Cannon to right of them, Cannon to left of them, Cannon in front of them Volley’d and thunder’d; Storm’d at with shot and shell, Boldly they rode and well, Into the jaws of Death, Into the mouth of Hell Rode the six hundred.
Flash’d all their sabres bare, Flash’d as they turn’d in air Sabring the gunners there, Charging an army, while All the world wonder’d: Plunged in the battery-smoke Right thro’ the line they broke; Cossack and Russian Reel’d from the sabre-stroke Shatter’d and sunder’d. Then they rode back, but not Not the six hundred.
Cannon to right of them, Cannon to left of them, Cannon behind them Volley’d and thunder’d; Storm’d at with shot and shell, While horse and hero fell, They that had fought so well Came thro’ the jaws of Death, Back from the mouth of Hell, All that was left of them, Left of six hundred.
When can their glory fade? O the wild charge they made! All the world wonder’d. Honor the charge they made! Honor the Light Brigade, Noble six hundred!
The Charge of the Light Brigade, Alfred Lord Tennyson
One of the challenges of building distributed systems is that communications channels are unreliable. This challenge is captured in what is known as the Two Generals’ Problem. It goes something like this:
Two generals from the same army are camped at opposite sides of a valley. The enemy troops are stationed in the valley. The generals need to coordinate their attack in order to succeed. Neither general will risk their troops unless they know for certain that the other general will attack at the same time.
They only mechanism the generals have to communicate is by sending messages via carrier pigeon that fly over the valley. The problem is that enemy archers in the valley are sometimes able to shoot down these carrier pigeons, and so a general sending a message has no guarantee that it will be received by the other general.
The first general sends the message: Let’s attack Monday at dawn, and waits for an acknowledgment. If he doesn’t get an acknowledgment, he can’t be certain the message was received, and so he can’t attack. He receives an acknowledgment in return. But now he thinks, “What if the other general doesn’t know I’ve received the acknowledgment? He knows I won’t carry out the attack unless I know for certain that he agrees to the plan, and he doesn’t know whether I’ve received an acknowledgment or not. I’d better send a message acknowledging the message.”
This becomes an infinite regress problem: it turns out that no number of acknowledgments and acknowledgment-of-acknowledgments that can ensure that the two generals have common knowledge (“I know that he knows that I know that he knows…”) when communicating over an unreliable channel.
One implicit assumption of the Two Generals’ Problem is that when a message is received, it is understood perfectly by the recipient. In the world of real systems, understanding the intent of a message is often a challenge. I’m going to call this the British General’s Problem, in honor of General Raglan.
Raglan was a British general during the Crimean War. The messages he sent to Lord Lucan at the front were misinterpreted, and these misinterpretations contributed to a disastrous attack by British Light Calvary against fortified Russian troops, famously memorialized in Alfred Lord Tennyson’s poem at the top of this post.

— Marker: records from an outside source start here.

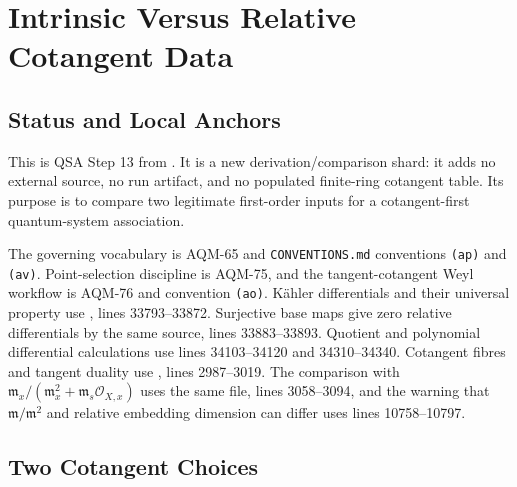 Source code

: 
\section{Intrinsic Versus Relative Cotangent Data}
\label{sec:qsa-intrinsic-relative-cotangent}

\subsection{Status and Local Anchors}

This is QSA Step 13 from
.  It is a new
derivation/comparison shard: it adds no external source, no run artifact, and
no populated finite-ring cotangent table.  Its purpose is to compare two
legitimate first-order inputs for a cotangent-first quantum-system
association.

The governing vocabulary is AQM-65 and \texttt{CONVENTIONS.md} conventions
\texttt{(ap)} and \texttt{(av)}.  Point-selection discipline is AQM-75, and
the tangent-cotangent Weyl workflow is AQM-76 and convention
\texttt{(ao)}.  K\"ahler differentials and their universal property use
, lines
33793--33872.  Surjective base maps give zero relative differentials by the
same source, lines 33883--33893.  Quotient and polynomial differential
calculations use lines 34103--34120 and 34310--34340.  Cotangent fibres and
tangent duality use
, lines
2987--3019.  The comparison with
\(\mathfrak m_x/(\mathfrak m_x^2+\mathfrak m_s\mathcal O_{X,x})\)
uses the same file, lines 3058--3094, and the warning that
\(\mathfrak m/\mathfrak m^2\) and relative embedding dimension can differ
uses lines 10758--10797.

\subsection{Two Cotangent Choices}

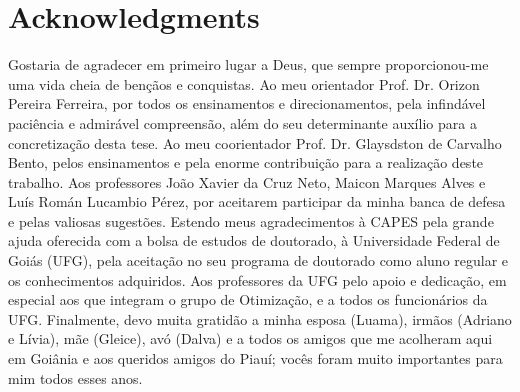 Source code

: 
\newpage
\chapter*{Acknowledgments}
 Gostaria de agradecer em primeiro lugar a Deus, que sempre proporcionou-me uma vida cheia de ben\c c\~aos e conquistas. Ao meu orientador Prof. Dr. Orizon Pereira Ferreira, por todos os ensinamentos e direcionamentos, pela infind\'avel paci\^encia e admir\'avel compreens\~ao, al\'em do seu determinante aux\'ilio para a concretiza\c c\~ao desta tese. Ao meu coorientador Prof. Dr. Glaysdston de Carvalho Bento, pelos ensinamentos e pela enorme contribui\c c\~ao para a realiza\c{c}\~ao deste trabalho. Aos professores Jo\~ao Xavier da Cruz Neto, Maicon Marques Alves e Lu\'is Rom\'an Lucambio P\'erez, por aceitarem participar da minha banca de defesa e pelas valiosas sugest\~oes. Estendo meus agradecimentos \`a CAPES pela grande ajuda oferecida com a bolsa de estudos de doutorado, \`a Universidade Federal de Goi\'as (UFG), pela aceita\c{c}\~ao no seu programa de doutorado como aluno regular e os conhecimentos adquiridos. Aos professores da UFG pelo apoio e dedica\c{c}\~ao, em especial aos que integram o grupo de Otimiza\c{c}\~ao, e a todos os funcion\'arios da UFG. Finalmente, devo muita gratid\~ao a minha esposa (Luama), irm\~aos (Adriano e L\'ivia), m\~ae (Gleice), av\'o (Dalva) e a todos os amigos que me acolheram aqui em Goi\^ania e aos queridos amigos do Piau\'i; voc\^es foram muito importantes para mim todos esses anos.

 \medskip

 \noindent
\newpage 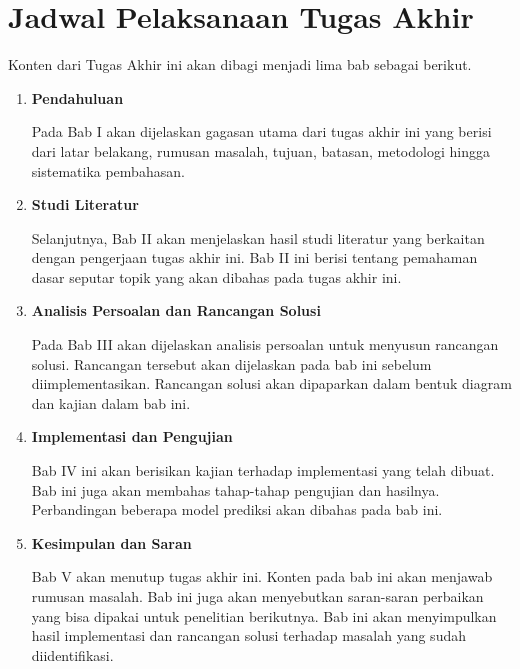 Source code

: \section{Jadwal Pelaksanaan Tugas Akhir}

Konten dari Tugas Akhir ini akan dibagi menjadi lima bab sebagai berikut.
\begin{enumerate}
    \item \textbf{Pendahuluan}
    
    Pada Bab I akan dijelaskan gagasan utama dari tugas akhir ini yang berisi dari latar belakang, rumusan masalah, tujuan, batasan, metodologi hingga sistematika pembahasan.

    \item \textbf{Studi Literatur}
    
    Selanjutnya, Bab II akan menjelaskan hasil studi literatur yang berkaitan dengan pengerjaan tugas akhir ini. Bab II ini berisi tentang pemahaman dasar seputar topik yang akan dibahas pada tugas akhir ini.

    \item \textbf{Analisis Persoalan dan Rancangan Solusi}
    
    Pada Bab III akan dijelaskan analisis persoalan untuk menyusun rancangan solusi. Rancangan tersebut akan dijelaskan pada bab ini sebelum diimplementasikan. Rancangan solusi akan dipaparkan dalam bentuk diagram dan kajian dalam bab ini.

    \item \textbf{Implementasi dan Pengujian}
    
    Bab IV ini akan berisikan kajian terhadap implementasi yang telah dibuat. Bab ini juga akan membahas tahap-tahap pengujian dan hasilnya. Perbandingan beberapa model prediksi akan dibahas pada bab ini.

    \item \textbf{Kesimpulan dan Saran}
    
    Bab V akan menutup tugas akhir ini. Konten pada bab ini akan menjawab rumusan masalah. Bab ini juga akan menyebutkan saran-saran perbaikan yang bisa dipakai untuk penelitian berikutnya. Bab ini akan menyimpulkan hasil implementasi dan rancangan solusi terhadap masalah yang sudah diidentifikasi.
\end{enumerate}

This story is a classic example of a common ground breakdown, a phenomenon described in the famous paper Common Ground and Coordination in Joint Activity by Gary Klein, Paul Feltovich, Jeffrey Bradshaw and David Woods. In the paper, the authors describe how common ground is necessary for people to coordinate effectively to achieve a shared goal. A common ground breakdown happens when a misunderstanding occurs among the people coordinating.
If you do operations work, and you’ve been involved in remediating an incident while communicating over Slack, you’ve experience the challenge of maintaining common ground. Because common ground breakdowns are common, coordination requires ongoing effort to repair this common ground. This is the topic of Laura Maguire’s PhD thesis: Controlling the Costs of Coordination in Large-scale Distributed Software Systems (which, I must admit, I haven’t yet read).
The British General’s problem is a reminder of the challenges we inevitably face in socio-technicalsystems. The real problem is not unreliable channels: it’s building and maintaining the shared understanding in order to get the coordination work done.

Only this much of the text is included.